The message articulated by the “Support Honest Cops” campaign was that the vast majority of NSW police were honest and deserved fair and just treatment.

Association members letterboxed their neighbourhoods and stood outside major railway stations during peak hours handing out information about the campaign. Former President of the Association Ian Ball and Treasurer Luke Hannon daringly hung banners across major highways to highlight the issue for commuters.

In their off-duty hours, Association members visited or wrote to local Members of Parliament explaining the ramifications of the legislation.

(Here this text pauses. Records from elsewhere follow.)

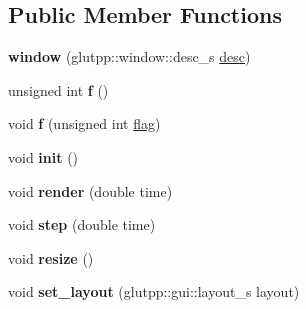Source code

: \subsection*{\-Public \-Member \-Functions}
\begin{DoxyCompactItemize}
\item 
\hypertarget{classglutpp_1_1window_1_1window_a5fb22f78c9b505fa0254c109d91dd82b}{{\bfseries window} (glutpp\-::window\-::desc\-\_\-s \hyperlink{classglutpp_1_1window_1_1desc}{desc})}\label{classglutpp_1_1window_1_1window_a5fb22f78c9b505fa0254c109d91dd82b}

\item 
\hypertarget{classglutpp_1_1window_1_1window_ace93088420114b3a20512029114f3d34}{unsigned int {\bfseries f} ()}\label{classglutpp_1_1window_1_1window_ace93088420114b3a20512029114f3d34}

\item 
\hypertarget{classglutpp_1_1window_1_1window_a5d4f65d65163664b0ff4f805cabf46b2}{void {\bfseries f} (unsigned int \hyperlink{structglutpp_1_1window_1_1window_1_1flag}{flag})}\label{classglutpp_1_1window_1_1window_a5d4f65d65163664b0ff4f805cabf46b2}

\item 
\hypertarget{classglutpp_1_1window_1_1window_ad7992d03a87b54eee6803f516010e845}{void {\bfseries init} ()}\label{classglutpp_1_1window_1_1window_ad7992d03a87b54eee6803f516010e845}

\item 
\hypertarget{classglutpp_1_1window_1_1window_a67657822c06744de46ace525b5a7bac3}{void {\bfseries render} (double time)}\label{classglutpp_1_1window_1_1window_a67657822c06744de46ace525b5a7bac3}

\item 
\hypertarget{classglutpp_1_1window_1_1window_a89a16c58a5a89beeef982b4fcd29c348}{void {\bfseries step} (double time)}\label{classglutpp_1_1window_1_1window_a89a16c58a5a89beeef982b4fcd29c348}

\item 
\hypertarget{classglutpp_1_1window_1_1window_a25ea811ebe0dcb6e18d25ab6d018d156}{void {\bfseries resize} ()}\label{classglutpp_1_1window_1_1window_a25ea811ebe0dcb6e18d25ab6d018d156}

\item 
\hypertarget{classglutpp_1_1window_1_1window_a55c493d6886632f62f0de20072e4b67e}{void {\bfseries set\-\_\-layout} (glutpp\-::gui\-::layout\-\_\-s layout)}\label{classglutpp_1_1window_1_1window_a55c493d6886632f62f0de20072e4b67e}


\end{DoxyCompactItemize}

They wrote letters to local newspapers. They attended Association branch and district meetings, thus maintaining a coordinated approach and maximise pressure on the government. 

ON-AIR PROMISE

On 26 November 1996, Premier Bob Carr made a promise on 2UE radio. He said, “In March next year I say to Police, there will be a reinstatement of an appeal process that will meet their need for industrial fairness.”

Whilst welcoming these comments, the Association continued its pressure on politicians while seeking legal advice as to the appropriate way to achieve its objective. The PANSW participated in further Royal Commission Round Table Conferences as well as the Minister’s Working Party.

Subsequently, a Ministerial Working Party on Appeal Rights produced a report for the Royal Commission, which formed the basis for the Police Service Amendment Bill. The Bill was passed unanimously by both houses. It became law on 27 June 1997 thereby granting all Police to access the Industrial Relations Commission on dismissal.

Mr Tunchon recalled, “From the day we lost our appeal rights until they were reinstated — just a little over six months— it was an outstanding achievement, given the climate.”

The campaign to restore appeal rights was a tumultuous chapter in our history, which unified members of the Association and ultimately left it in a stronger position.